Have a daily practice, do it anyway. Even if I am feeling no inspiration at all.
Sometimes I use the mental trick of setting a timer for fifteen minutes, if I can't get started then I am free to go, no more studio work for the rest of the day. Usually before the 15 minutes is up I am working.
And, feed my inner artist, by either visiting a gallery, museum, or hanging out with my artist friends for fellowship, pissing and moaning or looking at art books or art magazines. I also like to read, a lot, so a big reading break is good too.
My idea of a great time is seeing art, yours might be listening to music, writing, discussing writing, whatever. Indulge yourself regularly and often. It came as a shock to me once to realize not everyone likes to go to galleries and museums. Joking....I live near SF and if I were a composer I would go to the free rehearsals of the SF Symphony, hit all the music clubs and start a group of people who are composers to meet once a week to talk music and shop. Same deal if I were a writer, different but similar activities.

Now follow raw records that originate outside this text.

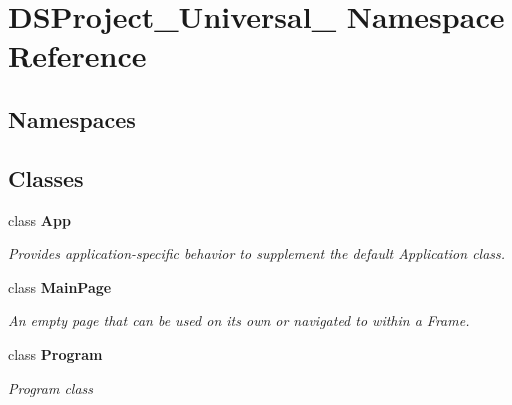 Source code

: \section{D\+S\+Project\+\_\+\+Universal\+\_\+ Namespace Reference}
\label{namespace_d_s_project___universal__}
\subsection*{Namespaces}
\begin{DoxyCompactItemize}
\end{DoxyCompactItemize}
\subsection*{Classes}
\begin{DoxyCompactItemize}
\item 
class \textbf{ App}
\begin{DoxyCompactList}\small\item\em Provides application-\/specific behavior to supplement the default Application class. \end{DoxyCompactList}\item 
class \textbf{ Main\+Page}
\begin{DoxyCompactList}\small\item\em An empty page that can be used on its own or navigated to within a Frame. \end{DoxyCompactList}\item 
class {\bfseries Program}
\begin{DoxyCompactList}\small\item\em Program class \end{DoxyCompactList}\end{DoxyCompactItemize}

Also work on getting your inner critic to shut up while you are working. Watch your inner self talk while you are working. Hopefully you will get in the zone and you will be concentrating so hard on what you are doing, the inner critic will be quiet.
Depending on your specific field, google it, as in composing + creativity, you will many have gone before you on this issue and have probably articulated their solutions and one of them will hit you and you can run with it.
On the other hand, down time is good too, because your brain never stops working on solutions to problems. Walking when stuck is also good.
Yeah well that's my two cents. I have thought about this problem a lot
OK link to a guy discussing composing music and creativity:
And a quote on composing, I have always wondered how people write music, from that infernal dummies.com website, annoying name but good article:
Quote:
Spurring Musical Creativity for Composing
By Scott Jarrett and Holly Day
You can't overestimate the value of a good musical imagination. It's the single most powerful source for composing music — if you can tap into it. The imagination is so powerful, in fact, that it was long ago personified as the Muse.
Because it's inside your head, though, your imagination is also the hardest source to put your finger on. Its timing is sometimes off, for one thing. The Muse can feed you melodies when you least expect them and are least prepared to do anything about them.
But you can do a few things to help your Muse produce new music. Here are some tips for encouraging your Muse:
The Muse needs space to work in. Turn off the TV, log off the Internet, turn off your cell phone, and tell your family that you are indisposed for the next hour or two.
The Muse likes to be nourished. Every day, expose yourself to a variety of musical influences — not just the few favorites you keep cycling through. For your Muse to get real exposure to different music, listen with full attention.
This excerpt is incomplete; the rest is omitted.